Fixed Assets Audit is not required under any law. Still, every organisation should get the fixed assets audit done as the fixed assets are the primary resources for any business. Fixed Assets audit is necessary to be carried out once a year to update all the records of the assets properly. If asset records are not correct, it can be harmful to a business because it will affect taxation and overall financial statistics. A fixed assets audit is also done to secure the asset from theft and unauthorised access.
Stock Audit is a procedure of physical verification of the inventory held in the storehouse of the entity and matching the result with the stock registers maintained by the company. Conversely, the fixed assets audit procedures are for those assets that are expected to last more than a year, such as land, buildings, machinery, and equipment.

Hence, it can be said that the Fixed Assets audit and Stock audit focus on two different categories of assets of the business. Therefore, you need to conduct a fixed assets audit even if the stock audit has already been performed.
No, a fixed assets audit is not mandatorily required under any statute.
A fixed assets register is a detailed list of all fixed assets owned by a business. Its primary purpose is to enable an organisation to accurately record and maintain financial and non-financial information pertaining to each asset and easily identify and verify an asset when required.
Yes. Using barcode scanners is beneficial for Fixed Assets Audit as barcode asset tracking delivers numerous benefits, including increased asset accuracy, faster asset data collection, reduced errors and simplified record-keeping.
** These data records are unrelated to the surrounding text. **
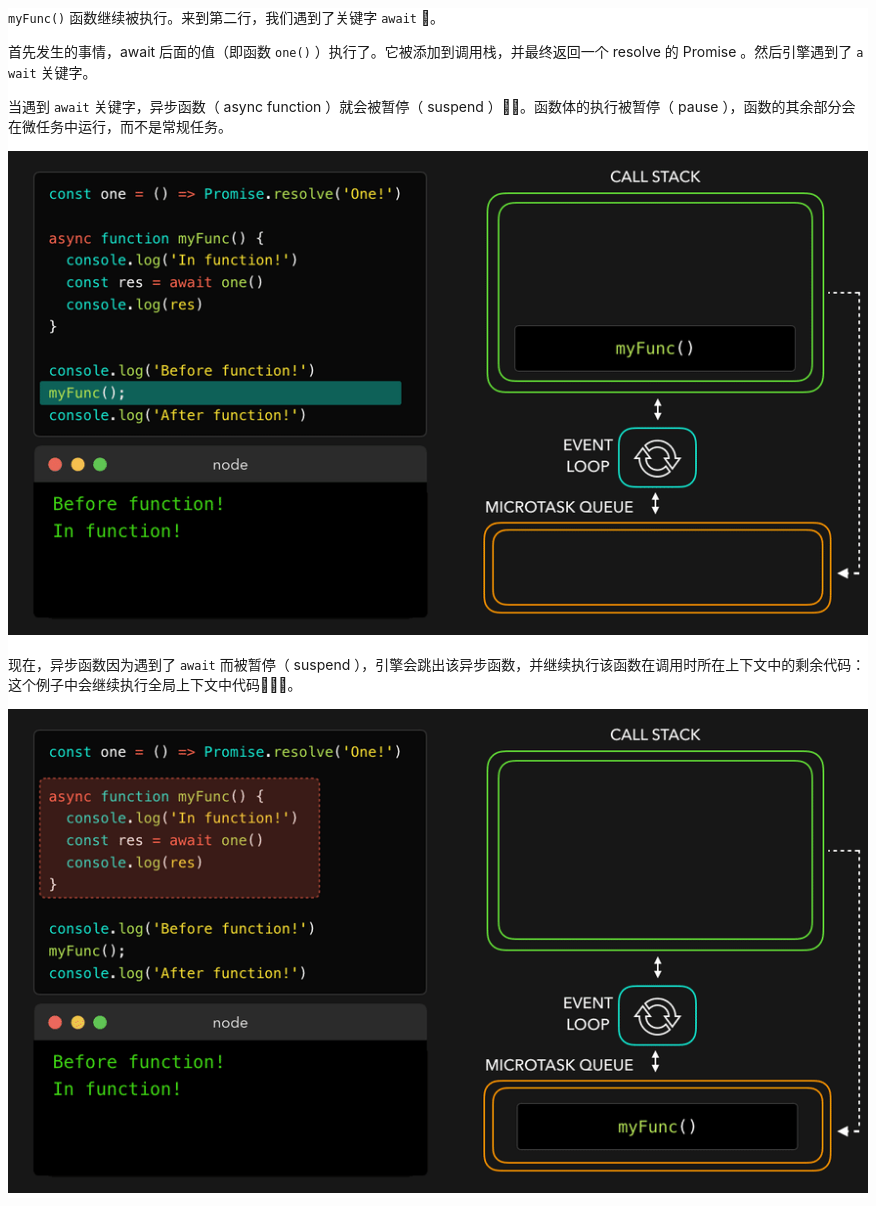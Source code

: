 `myFunc()` 函数继续被执行。来到第二行，我们遇到了关键字 `await` 🎉。

首先发生的事情，await 后面的值（即函数 `one()` ）执行了。它被添加到调用栈，并最终返回一个 resolve 的 Promise 。然后引擎遇到了 `await` 关键字。

当遇到 `await` 关键字，异步函数（ async function ）就会被暂停（ suspend ）✋🏼。函数体的执行被暂停（ pause ），函数的其余部分会在微任务中运行，而不是常规任务。

![GIF 20](./illustrations/JSVisual07Promises/gif20.gif)

现在，异步函数因为遇到了 `await` 而被暂停（ suspend ），引擎会跳出该异步函数，并继续执行该函数在调用时所在上下文中的剩余代码：这个例子中会继续执行全局上下文中代码🏃🏽‍♀️。

![GIF 21](./illustrations/JSVisual07Promises/gif21.gif)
Here are some additional benefits of using barcode scanners that can aid the work of a fixed assets auditor:

* Captures vast amounts of information about each asset

* Increases data integrity

* Increases accountability

* Immediate access to the location of each asset

* Eliminates missed maintenance schedules

Fixed assets are assets held for use in producing or providing goods or services and are not intended for sale in the normal course of business.

A fixed asset audit is a process of verifying and validating a company's fixed asset records to ensure that they are accurate, complete, and up-to-date.
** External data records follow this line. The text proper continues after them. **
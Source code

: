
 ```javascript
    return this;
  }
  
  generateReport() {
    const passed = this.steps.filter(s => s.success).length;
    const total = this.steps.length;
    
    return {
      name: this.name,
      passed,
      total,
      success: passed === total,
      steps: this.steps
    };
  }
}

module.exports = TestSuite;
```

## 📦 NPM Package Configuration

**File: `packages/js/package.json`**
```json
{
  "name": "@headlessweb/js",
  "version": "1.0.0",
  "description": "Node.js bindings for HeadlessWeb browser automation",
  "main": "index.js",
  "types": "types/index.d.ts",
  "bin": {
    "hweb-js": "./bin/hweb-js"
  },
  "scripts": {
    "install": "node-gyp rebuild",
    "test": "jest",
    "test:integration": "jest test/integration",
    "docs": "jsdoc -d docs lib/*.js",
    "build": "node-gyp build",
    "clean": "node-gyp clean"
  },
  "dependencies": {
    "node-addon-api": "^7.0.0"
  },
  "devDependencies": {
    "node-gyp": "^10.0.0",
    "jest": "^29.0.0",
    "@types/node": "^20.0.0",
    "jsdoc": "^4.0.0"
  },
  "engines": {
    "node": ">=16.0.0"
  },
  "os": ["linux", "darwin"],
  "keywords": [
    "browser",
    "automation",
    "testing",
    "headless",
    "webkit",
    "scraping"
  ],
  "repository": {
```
A fixed asset audit is important to ensure accuracy of financial statements, verify the existence and condition of assets, and identify any potential fraud or errors.

The documents required for a fixed asset audit typically include asset registers, purchase orders, invoices, and depreciation schedules.
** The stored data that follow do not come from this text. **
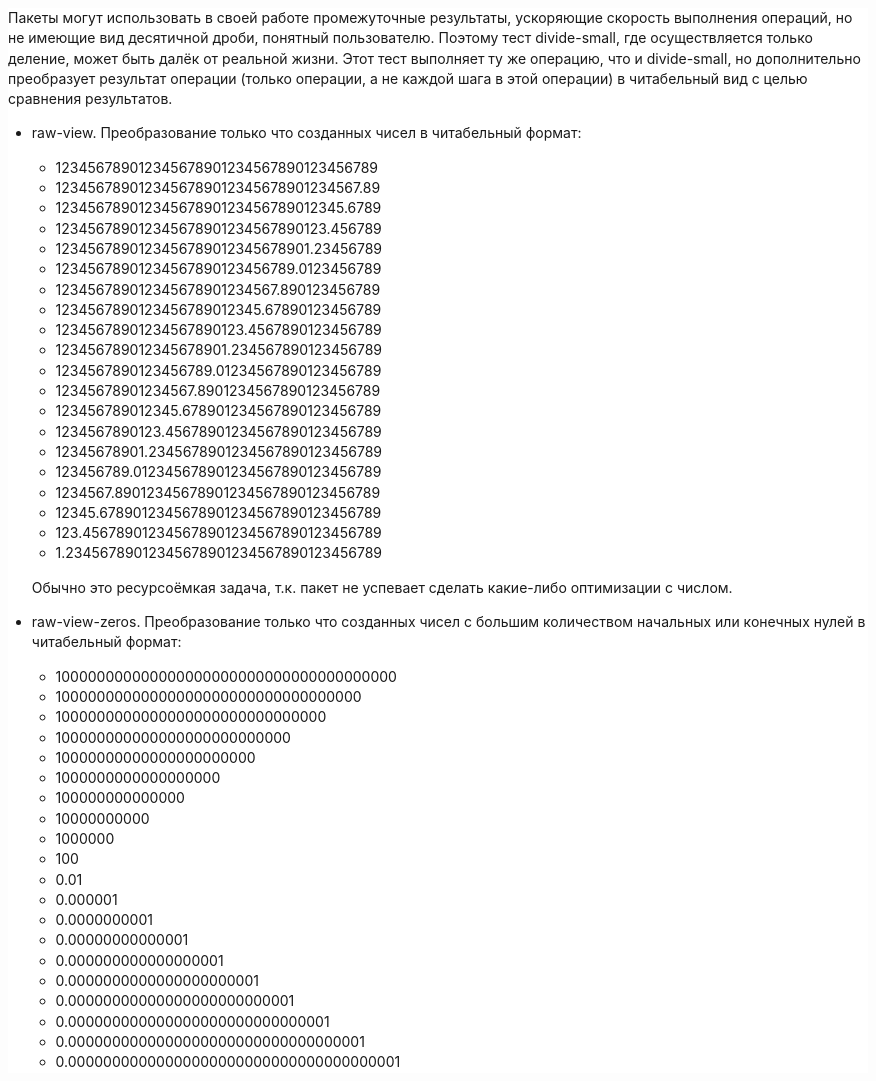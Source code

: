   Пакеты могут использовать в своей работе промежуточные результаты, ускоряющие
  скорость выполнения операций, но не имеющие вид десятичной дроби, понятный
  пользователю. Поэтому тест divide-small, где осуществляется только деление,
  может быть далёк от реальной жизни. Этот тест выполняет ту же операцию, что
  и divide-small, но дополнительно преобразует результат операции (только
  операции, а не каждой шага в этой операции) в читабельный вид с целью
  сравнения результатов.

- raw-view. Преобразование только что созданных чисел в читабельный формат:

  - 123456789012345678901234567890123456789
  - 1234567890123456789012345678901234567.89
  - 12345678901234567890123456789012345.6789
  - 123456789012345678901234567890123.456789
  - 1234567890123456789012345678901.23456789
  - 12345678901234567890123456789.0123456789
  - 123456789012345678901234567.890123456789
  - 1234567890123456789012345.67890123456789
  - 12345678901234567890123.4567890123456789
  - 123456789012345678901.234567890123456789
  - 1234567890123456789.01234567890123456789
  - 12345678901234567.8901234567890123456789
  - 123456789012345.678901234567890123456789
  - 1234567890123.45678901234567890123456789
  - 12345678901.2345678901234567890123456789
  - 123456789.012345678901234567890123456789
  - 1234567.89012345678901234567890123456789
  - 12345.6789012345678901234567890123456789
  - 123.456789012345678901234567890123456789
  - 1.23456789012345678901234567890123456789

  Обычно это ресурсоёмкая задача, т.к. пакет не успевает сделать какие-либо
  оптимизации с числом.

- raw-view-zeros. Преобразование только что созданных чисел с большим
  количеством начальных или конечных нулей в читабельный формат:

  - 100000000000000000000000000000000000000
  - 10000000000000000000000000000000000
  - 1000000000000000000000000000000
  - 100000000000000000000000000
  - 10000000000000000000000
  - 1000000000000000000
  - 100000000000000
  - 10000000000
  - 1000000
  - 100
  - 0.01
  - 0.000001
  - 0.0000000001
  - 0.00000000000001
  - 0.000000000000000001
  - 0.0000000000000000000001
  - 0.00000000000000000000000001
  - 0.000000000000000000000000000001
  - 0.0000000000000000000000000000000001
  - 0.00000000000000000000000000000000000001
Fixed assets are intended for long-term use and are not easily converted into cash, while current assets are short-term assets that can be readily converted into cash within a year.
Validating the depreciation calculations is important to ensure that the company is correctly allocating the cost of fixed assets over their estimated useful lives. It involves verifying that the depreciation method used is appropriate, the rates or useful lives applied are reasonable, and the calculations are accurate and complete.
Physical verification involves conducting on-site inspections to verify the existence of assets, ensuring that assets are appropriately labeled for identification, and assessing their working condition. It also verifies that the number of fixed assets recorded in the FAR accurately reflects the actual assets present.
If there have been revaluations of fixed assets, the verification process ensures that the entire class of such assets has been revalued. Additionally, any increase or decrease resulting from revaluation is checked to ensure proper adjustment against the Revaluation Reserve or Profit & Loss Account, as per accounting standards and policies.
Depreciation is the accounting measure that recognizes the reduction in value, wear and tear, passage of time, or obsolescence of depreciable fixed assets. It reflects the allocation of an asset's cost over its estimated useful life. The purpose is to match the expense with the revenue generated by using the asset.
According to Schedule III of the Companies Act, 2013, the disclosure requirements for fixed assets include:
  • Gross value at the beginning and end of the reporting period
  • Useful life of the asset
  • Accumulated depreciation till date and depreciation charge during the year
  • Details of acquisitions and disposals during the year, with separate disclosure of depreciation related to such transactions
  • Net block at the beginning and end of the reporting period
  • Method of depreciation and any changes in the process during the year
  • Disclosure of deviations from Schedule II of the Companies Act, 2013
  • Revaluation details for a period of 5 years if applicable
  • Factors determining the useful life of intangible assets beyond 10 years if amortized for such period.